==== Given entries

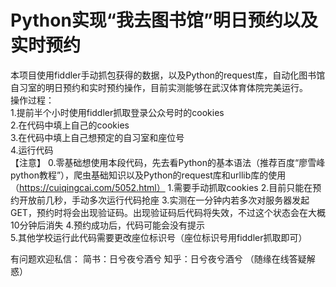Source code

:# Python实现“我去图书馆”明日预约以及实时预约   
本项目使用fiddler手动抓包获得的数据，以及Python的request库，自动化图书馆自习室的明日预约和实时预约操作，目前实测能够在武汉体育体院完美运行。  
操作过程：  
1.提前半个小时使用fiddler抓取登录公众号时的cookies    
2.在代码中填上自己的cookies    
3.在代码中填上自己想预定的自习室和座位号   
4.运行代码    
【注意】
0.零基础想使用本段代码，先去看Python的基本语法（推荐百度“廖雪峰python教程”），爬虫基础知识以及Python的request库和urllib库的使用（https://cuiqingcai.com/5052.html）
1.需要手动抓取cookies
2.目前只能在预约开放前几秒，手动多次运行代码抢座
3.实测在一分钟内若多次对服务器发起GET，预约时将会出现验证码。出现验证码后代码将失效，不过这个状态会在大概10分钟后消失
4.预约成功后，代码可能会没有提示   
5.其他学校运行此代码需要更改座位标识号（座位标识号用fiddler抓取即可）   


有问题欢迎私信：
简书：日兮夜兮酒兮
知乎：日兮夜兮酒兮
（随缘在线答疑解惑）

========

**Exercise directions:** Omit every picture, then write out the entries above exactly.

**Response area:**
Source code

:# Python实现“我去图书馆”明日预约以及实时预约   
本项目使用fiddler手动抓包获得的数据，以及Python的request库，自动化图书馆自习室的明日预约和实时预约操作，目前实测能够在武汉体育体院完美运行。  
操作过程：  
1.提前半个小时使用fiddler抓取登录公众号时的cookies    
2.在代码中填上自己的cookies    
3.在代码中填上自己想预定的自习室和座位号   
4.运行代码    
【注意】
0.零基础想使用本段代码，先去看Python的基本语法（推荐百度“廖雪峰python教程”），爬虫基础知识以及Python的request库和urllib库的使用（https://cuiqingcai.com/5052.html）
1.需要手动抓取cookies
2.目前只能在预约开放前几秒，手动多次运行代码抢座
3.实测在一分钟内若多次对服务器发起GET，预约时将会出现验证码。出现验证码后代码将失效，不过这个状态会在大概10分钟后消失
4.预约成功后，代码可能会没有提示   
5.其他学校运行此代码需要更改座位标识号（座位标识号用fiddler抓取即可）   


有问题欢迎私信：
简书：日兮夜兮酒兮
知乎：日兮夜兮酒兮
（随缘在线答疑解惑）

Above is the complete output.